Welcome to the hub of things I’ve written, designed, and created. Here you will find links and descriptions to my books and my artwork. Simply click on the highlighted link to take you to the store front where you can purchase them. I hope you will find something here to delight your heart or spur you on to create beautiful things of your own. xo
These wooden items, etched with burnt designs, are samples of the wood-burned art I love, create, and sell. Click here to view my shoppe.
“herb & spice: a little book of medieval remedies“ is a collection of over 50 remedies inspired by medieval recipes and traditions. From Quail Egg Bandages to Fenugreek Gel Fever Reducers and fun historical tidbits, this book is chock full of practical recipes and fascinating ideas from the past.
“Desert Fire: medieval nomad food” From harvests in lush oases and seaside fishing hauls to foraging and hunting in the windswept desert, the food of medieval nomadic tribes was an ever-changing feast utterly dependent on weather, economic stability, and proximity to trade routes. Discover creamy pudding and piquant cheeses, succulent roast meats and nourishing foods that could withstand the searing heat of the desert.

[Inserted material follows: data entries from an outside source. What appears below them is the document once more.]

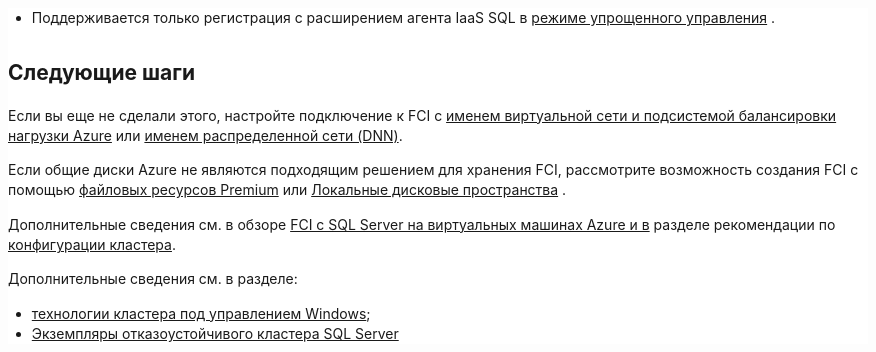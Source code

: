 - Поддерживается только регистрация с расширением агента IaaS SQL в [режиме упрощенного управления](sql-server-iaas-agent-extension-automate-management.md#management-modes) .

## <a name="next-steps"></a>Следующие шаги

Если вы еще не сделали этого, настройте подключение к FCI с [именем виртуальной сети и подсистемой балансировки нагрузки Azure](failover-cluster-instance-vnn-azure-load-balancer-configure.md) или [именем распределенной сети (DNN)](failover-cluster-instance-distributed-network-name-dnn-configure.md). 

Если общие диски Azure не являются подходящим решением для хранения FCI, рассмотрите возможность создания FCI с помощью [файловых ресурсов Premium](failover-cluster-instance-premium-file-share-manually-configure.md) или [Локальные дисковые пространства](failover-cluster-instance-storage-spaces-direct-manually-configure.md) . 

Дополнительные сведения см. в обзоре [FCI с SQL Server на виртуальных машинах Azure и в](failover-cluster-instance-overview.md) разделе рекомендации по [конфигурации кластера](hadr-cluster-best-practices.md).

Дополнительные сведения см. в разделе: 
- [технологии кластера под управлением Windows](/windows-server/failover-clustering/failover-clustering-overview);   
- [Экземпляры отказоустойчивого кластера SQL Server](/sql/sql-server/failover-clusters/windows/always-on-failover-cluster-instances-sql-server)
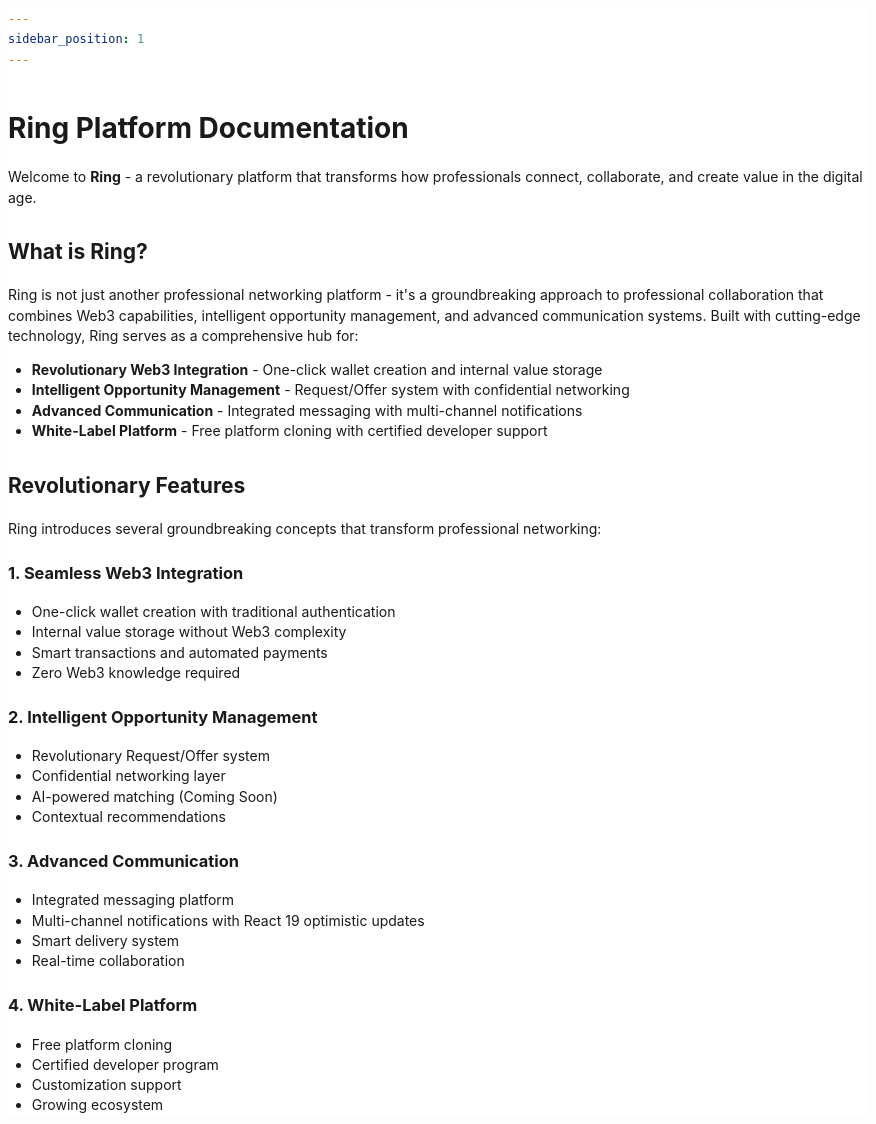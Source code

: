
 ```yaml
---
sidebar_position: 1
---
```


# Ring Platform Documentation

Welcome to **Ring** - a revolutionary platform that transforms how professionals connect, collaborate, and create value in the digital age.

## What is Ring?

Ring is not just another professional networking platform - it's a groundbreaking approach to professional collaboration that combines Web3 capabilities, intelligent opportunity management, and advanced communication systems. Built with cutting-edge technology, Ring serves as a comprehensive hub for:

- **Revolutionary Web3 Integration** - One-click wallet creation and internal value storage
- **Intelligent Opportunity Management** - Request/Offer system with confidential networking
- **Advanced Communication** - Integrated messaging with multi-channel notifications
- **White-Label Platform** - Free platform cloning with certified developer support

## Revolutionary Features

Ring introduces several groundbreaking concepts that transform professional networking:

### 1. Seamless Web3 Integration
- One-click wallet creation with traditional authentication
- Internal value storage without Web3 complexity
- Smart transactions and automated payments
- Zero Web3 knowledge required

### 2. Intelligent Opportunity Management
- Revolutionary Request/Offer system
- Confidential networking layer
- AI-powered matching (Coming Soon)
- Contextual recommendations

### 3. Advanced Communication
- Integrated messaging platform
- Multi-channel notifications with React 19 optimistic updates
- Smart delivery system
- Real-time collaboration

### 4. White-Label Platform
- Free platform cloning
- Certified developer program
- Customization support
- Growing ecosystem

“portals“ is a black and white photography book featuring beautifully weathered doors I’ve loved from across Europe.
“italia“ is a black and white photography book filled with images that capture the Italy I love with its warmth, ingenuity, and beauty.
“Freestone: A Mostly True History“ is a book that captures the incredible fortitude, courage, and foibles of the men, women, and children who built the village of Freestone, Queensland, Australia. Established in 1862 by English, German, Swiss, Scandinavian, and Irish immigrants, Freestone was built out of dense bush country and grew to become a prosperous village known for its musicians and larrikins, farmers and dancers. It weathered tragedy and disaster, two World Wars and such droughts, fires, plagues, and epidemics that would test the mettle of even the most stalwart settler. Through it all, Freestone residents survived, adjusting to each new change in economy, weather, and relationships, finding ways to thrive as a community. This is their story.